The mother of a Black Watch soldier who committed suicide just seven months after leaving the army has backed the #22PushUpChallenge campaign to help raise £1 million for the veteran’s mental health charity Combat Stress.
June Black, from Blairgowrie, whose 22-year-old son Aaron took his own life in December 2011, told The Courier that “anything that raises awareness and raises funds” for research into Post Traumatic Stress Disorder is a “good thing”.
Shortly before Christmas that year, and haunted by memories of Afghanistan and the deaths of soldier friends, Aaron surrounded himself with treasured photographs, his army medals and a crucifix and sent a last ‘Goodbye’ text message to his mum June before taking his own life.
In the army his commander praised him for his courage and well controlled aggression.
But in civilian life he started to lose that control.
June previously called for a fatal accident inquiry into her son’s death and claimed she had documentary evidence that there was a “systemic failure” in Aaron’s case, and that he asked for help days before exiting the army and didn’t get it.
However after raising her son’s death with the Government, she received a letter from Mark Francois, the then Minister of State for Defence Personnel, Welfare and Veterans, stating that Aaron was “not classified as a vulnerable service leaver and no steps were taken to formally transfer his care.” His case was formally closed by the authorities in April 2015.
June, who has suffered bouts of illness following her son’s death, said: “A few years ago no one really talked about Post Traumatic Stress Disorder. The army authorities would say that soldiers are not all damaged.
“But awareness of PTSD and how it does affect many people is growing big style. I think the fact the #22PushUpChallenge is not just being done for fun but also by veterans to get the serious message across says it all.”
June admits she will “never know what was going on in Aaron’s head” when he committed suicide, and admits she “still gets both sad and at times angry” about the consequences her son left behind.
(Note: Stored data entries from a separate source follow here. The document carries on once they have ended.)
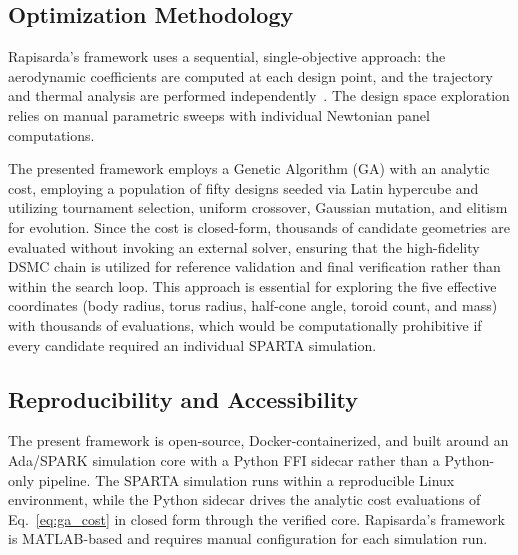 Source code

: \subsection{Optimization Methodology}
Rapisarda's framework uses a sequential, single-objective approach: the aerodynamic coefficients are computed at each design point, and the trajectory and thermal analysis are performed independently~\cite{rapisarda2023mdao}. The design space exploration relies on manual parametric sweeps with individual Newtonian panel computations.

The presented framework employs a Genetic Algorithm (GA) with an analytic cost, employing a population of fifty designs seeded via Latin hypercube and utilizing tournament selection, uniform crossover, Gaussian mutation, and elitism for evolution. Since the cost is closed-form, thousands of candidate geometries are evaluated without invoking an external solver, ensuring that the high-fidelity DSMC chain is utilized for reference validation and final verification rather than within the search loop. This approach is essential for exploring the five effective coordinates (body radius, torus radius, half-cone angle, toroid count, and mass) with thousands of evaluations, which would be computationally prohibitive if every candidate required an individual SPARTA simulation.


\subsection{Reproducibility and Accessibility}
The present framework is open-source, Docker-containerized, and built around an Ada/SPARK simulation core with a Python FFI sidecar rather than a Python-only pipeline. The SPARTA simulation runs within a reproducible Linux environment, while the Python sidecar drives the analytic cost evaluations of Eq.~\eqref{eq:ga_cost} in closed form through the verified core. Rapisarda's framework is MATLAB-based and requires manual configuration for each simulation run.


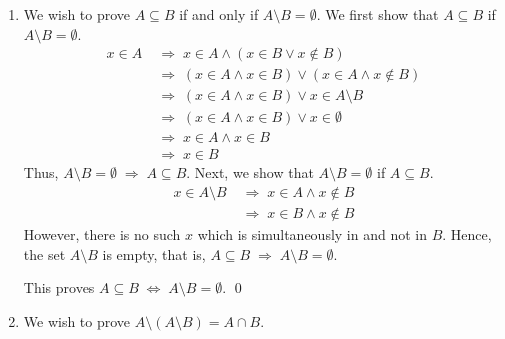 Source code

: \documentclass[10pt]{article}
\begin{document}
\begin{enumerate}
		This proves $A \subseteq B \;\Leftrightarrow\; A \cap B = A$. \qed
		
		
		\item
		We wish to prove $A \subseteq B$ if and only if $A \setminus B = \emptyset$. We first show that $A \subseteq B$ if $A \setminus B = \emptyset$.
		\begin{align*}
			x \in A
			\;&\Rightarrow\; x \in A \land (x \in B \lor x \notin B)\\
			\;&\Rightarrow\; (x \in A \land x \in B) \lor (x \in A \land x \notin B)\\
			\;&\Rightarrow\; (x \in A \land x \in B) \lor x \in A \setminus B\\
			\;&\Rightarrow\; (x \in A \land x \in B) \lor x \in \emptyset   \tag{$A \setminus B = \emptyset$}\\
			\;&\Rightarrow\; x \in A \land x \in B                          \tag{$x \in A$}\\
			\;&\Rightarrow\; x \in B
		\end{align*}
		Thus, $A \setminus B = \emptyset \;\Rightarrow\; A \subseteq B$. Next, we show that $A \setminus B = \emptyset$ if $A \subseteq B$.
		\begin{align*}
			x \in A \setminus B
			\;&\Rightarrow\; x \in A \land x \notin B\\
			\;&\Rightarrow\; x \in B \land x \notin B                   \tag{$A \subseteq B$}
		\end{align*}
		However, there is no such $x$ which is simultaneously in and not in $B$. Hence, the set $A \setminus B$ is empty, that is,
		$A \subseteq B \;\Rightarrow\; A \setminus B = \emptyset$.
		
		This proves $A \subseteq B \;\Leftrightarrow\; A \setminus B = \emptyset$. \qed
		
		
		\item
		We wish to prove $A \setminus (A \setminus B) = A \cap B$.
		

\end{enumerate}
\end{document}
She is also angry that Crown Counsel decided his lack of followup was not a contributory factor in his suicide.
However, it continues to “sadden” her when she reads about others taking a similar way out, in all walks of life, and backs further research and counselling.
The #22PushUpChallenge was started in the USA by veterans shocked at a US government report which revealed an estimated 22 US military veterans commit suicide every day linked with PTSD. It aims to create awareness of mental health issues among veterans, and participation in the UK is just as important to support Britain’s ex-servicemen and women.
Since Combat Stress started supporting the campaign last month, more than £80,000 has been donated to the organisation, the UK’s leading mental health charity for ex-servicemen and women.
Last year the charity saw a 6% increase in referrals, and a 28% increase the year before that.
With growing demand for its specialist clinical treatment, Combat Stress urgently needs to raise more money to ensure every veteran seeking help receives the best support possible.
Post-Traumatic Stress can vary enormously from explosive anger, depression and alcohol abuse to flashbacks where the sufferer is catapulted back to feel as if they are back in the war situation.
People can get involved in the #22PushUpChallenge by doing 22 push ups – full, half or even air push ups – and donating £5 to Combat Stress by texting PTSD22 to 7004.
If people would like to share a video on social media of them taking part in the challenge, they can use the hashtag #22PushUpChallenge.